**Input material**
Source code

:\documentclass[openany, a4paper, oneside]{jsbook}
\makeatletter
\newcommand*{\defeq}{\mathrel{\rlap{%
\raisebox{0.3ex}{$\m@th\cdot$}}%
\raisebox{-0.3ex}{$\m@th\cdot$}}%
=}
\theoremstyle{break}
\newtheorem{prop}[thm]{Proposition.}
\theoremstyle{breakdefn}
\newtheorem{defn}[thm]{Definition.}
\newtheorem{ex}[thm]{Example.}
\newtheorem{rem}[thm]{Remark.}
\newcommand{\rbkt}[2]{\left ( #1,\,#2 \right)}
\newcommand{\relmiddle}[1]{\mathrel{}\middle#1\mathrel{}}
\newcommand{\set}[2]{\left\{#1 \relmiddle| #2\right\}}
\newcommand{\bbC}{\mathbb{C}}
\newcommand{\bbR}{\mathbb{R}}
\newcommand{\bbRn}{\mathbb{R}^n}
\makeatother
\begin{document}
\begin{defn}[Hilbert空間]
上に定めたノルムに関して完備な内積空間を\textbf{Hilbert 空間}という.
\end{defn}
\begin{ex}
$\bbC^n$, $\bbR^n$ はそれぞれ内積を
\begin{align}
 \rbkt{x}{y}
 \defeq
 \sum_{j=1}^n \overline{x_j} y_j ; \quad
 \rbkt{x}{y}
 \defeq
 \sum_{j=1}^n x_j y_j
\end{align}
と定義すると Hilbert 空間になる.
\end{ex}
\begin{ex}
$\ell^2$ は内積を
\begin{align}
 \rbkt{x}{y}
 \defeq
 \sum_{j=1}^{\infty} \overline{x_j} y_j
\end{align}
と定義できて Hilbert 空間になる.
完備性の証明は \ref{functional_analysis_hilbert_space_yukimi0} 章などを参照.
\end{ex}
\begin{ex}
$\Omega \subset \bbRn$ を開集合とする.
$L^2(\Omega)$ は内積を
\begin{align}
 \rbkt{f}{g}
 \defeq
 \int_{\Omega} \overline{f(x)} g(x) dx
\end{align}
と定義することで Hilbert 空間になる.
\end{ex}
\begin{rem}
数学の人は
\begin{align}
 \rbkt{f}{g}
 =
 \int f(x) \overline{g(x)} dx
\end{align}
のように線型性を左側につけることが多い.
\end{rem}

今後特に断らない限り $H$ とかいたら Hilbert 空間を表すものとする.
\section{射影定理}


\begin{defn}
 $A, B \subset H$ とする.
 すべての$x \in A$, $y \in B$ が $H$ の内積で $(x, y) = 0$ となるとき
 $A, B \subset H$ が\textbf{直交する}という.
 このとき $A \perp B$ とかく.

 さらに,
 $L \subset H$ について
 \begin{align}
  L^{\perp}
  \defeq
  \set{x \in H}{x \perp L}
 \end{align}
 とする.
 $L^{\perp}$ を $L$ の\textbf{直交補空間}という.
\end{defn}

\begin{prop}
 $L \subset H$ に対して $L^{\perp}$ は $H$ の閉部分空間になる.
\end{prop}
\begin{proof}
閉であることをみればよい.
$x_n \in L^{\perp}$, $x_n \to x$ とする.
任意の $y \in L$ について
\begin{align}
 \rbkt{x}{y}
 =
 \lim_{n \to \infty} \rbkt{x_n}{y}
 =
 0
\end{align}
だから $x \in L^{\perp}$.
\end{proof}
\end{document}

**Instructions for the task**
Write out every line of the listing that holds the word "relmiddle".

**Exercise solution**
\newcommand{\relmiddle}[1]{\mathrel{}\middle#1\mathrel{}}
\newcommand{\set}[2]{\left\{#1 \relmiddle| #2\right\}}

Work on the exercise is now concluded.